Solicitor and Law Firm Owner
Based in Harrogate, North Yorkshire, England
Hi Andrew, can you describe Truth Legal?
A small, but growing, new(ish) litigation law firm. We have circa 11 people, including employees and consultants.
What work do you perform in your organisation?
I set the culture of the firm, oversee the legal work and drive the marketing. My main job is to look after the team, so that they can look after the clients.
What is your educational background?
I have a degree from the University of Manchester, England in Economics, Government and Political Philosophy. I went to law school in York, England.
When did you qualify?
What do you enjoy most about your job?
Setting the values and culture of the firm. Also, the randomness of the tasks and the autonomy.
What does a typical day look like for you?

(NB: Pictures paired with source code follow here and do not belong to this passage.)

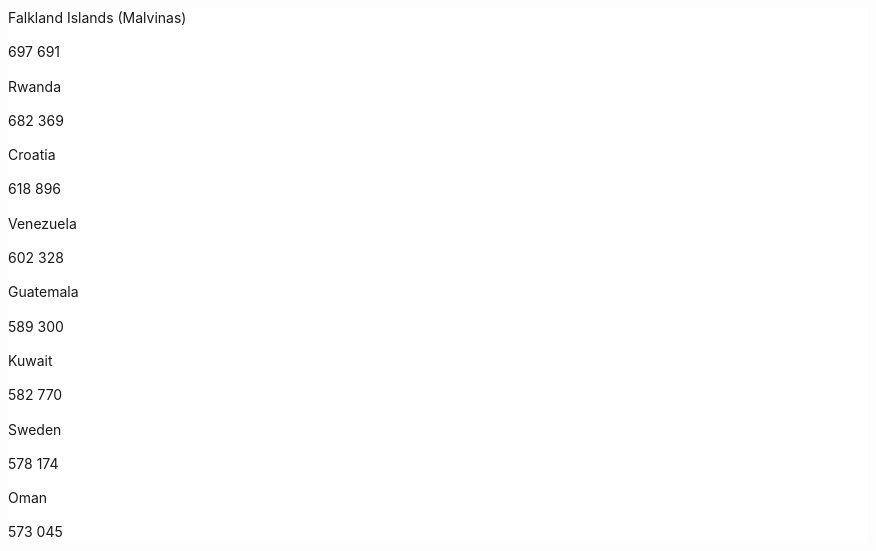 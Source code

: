 




Falkland Islands (Malvinas)


697 691






Rwanda


682 369






Croatia


618 896






Venezuela


602 328






Guatemala


589 300






Kuwait


582 770






Sweden


578 174






Oman


573 045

I wake up at 7am and deal with my two children, taking them to school. I eat breakfast at home and walk to work for around 9:30am. I go to bed around 11:30pm.
The view from Andrew’s office window.
What is the hardest part of your job?
Dealing with financial information. I am more literate than numerate!
What is the most memorable case you have worked on?
At my firm? It would have to be a gun licensing case for a farmer who shot at burglars and as a result he had his gun licence revoked. The case crossed the civil/criminal legal divide.
What is the most embarrassing thing to have happened to you as a lawyer?
Getting a rough time by a Judge in front of a client.
What would your clients say about you?
Gosh. Transparent. Friendly. Energetic. Informal.
And what would your competitors say about you?
Vain. Too modern.
What have you found to be the greatest myth about being a lawyer?
That lawyers are the wealthiest of the professions.
What advice would you give to your pre-law school self? Why is that?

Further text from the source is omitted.